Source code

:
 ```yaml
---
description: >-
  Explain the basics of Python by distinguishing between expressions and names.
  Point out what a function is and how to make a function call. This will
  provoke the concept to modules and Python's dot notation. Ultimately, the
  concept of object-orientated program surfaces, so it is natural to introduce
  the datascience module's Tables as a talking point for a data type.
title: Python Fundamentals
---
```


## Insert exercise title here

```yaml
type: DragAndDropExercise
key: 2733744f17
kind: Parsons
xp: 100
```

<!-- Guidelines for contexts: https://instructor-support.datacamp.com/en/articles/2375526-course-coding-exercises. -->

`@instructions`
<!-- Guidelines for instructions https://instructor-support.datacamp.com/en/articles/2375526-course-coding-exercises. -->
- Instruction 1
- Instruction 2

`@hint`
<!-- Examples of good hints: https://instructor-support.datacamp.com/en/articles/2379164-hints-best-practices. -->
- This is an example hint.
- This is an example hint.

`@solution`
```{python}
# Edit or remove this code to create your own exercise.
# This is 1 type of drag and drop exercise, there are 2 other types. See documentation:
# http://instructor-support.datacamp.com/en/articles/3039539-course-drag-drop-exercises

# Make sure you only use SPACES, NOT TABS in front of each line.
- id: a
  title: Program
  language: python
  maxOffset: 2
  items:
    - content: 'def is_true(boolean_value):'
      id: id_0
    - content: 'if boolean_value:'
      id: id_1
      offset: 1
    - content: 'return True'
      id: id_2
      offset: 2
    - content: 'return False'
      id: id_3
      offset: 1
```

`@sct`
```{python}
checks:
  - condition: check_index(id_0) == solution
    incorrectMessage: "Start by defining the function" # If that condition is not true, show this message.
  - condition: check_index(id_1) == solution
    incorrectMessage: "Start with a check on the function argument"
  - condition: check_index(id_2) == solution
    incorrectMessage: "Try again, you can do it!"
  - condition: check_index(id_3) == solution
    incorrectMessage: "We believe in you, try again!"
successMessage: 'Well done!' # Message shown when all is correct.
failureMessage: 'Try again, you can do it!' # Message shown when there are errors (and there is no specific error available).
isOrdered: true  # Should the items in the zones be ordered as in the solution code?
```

==============================

> Aim of the task
The records above should be restated word for word in their entirety.

> Output
Source code

:
 ```yaml
---
description: >-
  Explain the basics of Python by distinguishing between expressions and names.
  Point out what a function is and how to make a function call. This will
  provoke the concept to modules and Python's dot notation. Ultimately, the
  concept of object-orientated program surfaces, so it is natural to introduce
  the datascience module's Tables as a talking point for a data type.
title: Python Fundamentals
---
```


## Insert exercise title here

```yaml
type: DragAndDropExercise
key: 2733744f17
kind: Parsons
xp: 100
```

<!-- Guidelines for contexts: https://instructor-support.datacamp.com/en/articles/2375526-course-coding-exercises. -->

`@instructions`
<!-- Guidelines for instructions https://instructor-support.datacamp.com/en/articles/2375526-course-coding-exercises. -->
- Instruction 1
- Instruction 2

`@hint`
<!-- Examples of good hints: https://instructor-support.datacamp.com/en/articles/2379164-hints-best-practices. -->
- This is an example hint.
- This is an example hint.

`@solution`
```{python}
# Edit or remove this code to create your own exercise.
# This is 1 type of drag and drop exercise, there are 2 other types. See documentation:
# http://instructor-support.datacamp.com/en/articles/3039539-course-drag-drop-exercises

# Make sure you only use SPACES, NOT TABS in front of each line.
- id: a
  title: Program
  language: python
  maxOffset: 2
  items:
    - content: 'def is_true(boolean_value):'
      id: id_0
    - content: 'if boolean_value:'
      id: id_1
      offset: 1
    - content: 'return True'
      id: id_2
      offset: 2
    - content: 'return False'
      id: id_3
      offset: 1
```

`@sct`
```{python}
checks:
  - condition: check_index(id_0) == solution
    incorrectMessage: "Start by defining the function" # If that condition is not true, show this message.
  - condition: check_index(id_1) == solution
    incorrectMessage: "Start with a check on the function argument"
  - condition: check_index(id_2) == solution
    incorrectMessage: "Try again, you can do it!"
  - condition: check_index(id_3) == solution
    incorrectMessage: "We believe in you, try again!"
successMessage: 'Well done!' # Message shown when all is correct.
failureMessage: 'Try again, you can do it!' # Message shown when there are errors (and there is no specific error available).
isOrdered: true  # Should the items in the zones be ordered as in the solution code?
```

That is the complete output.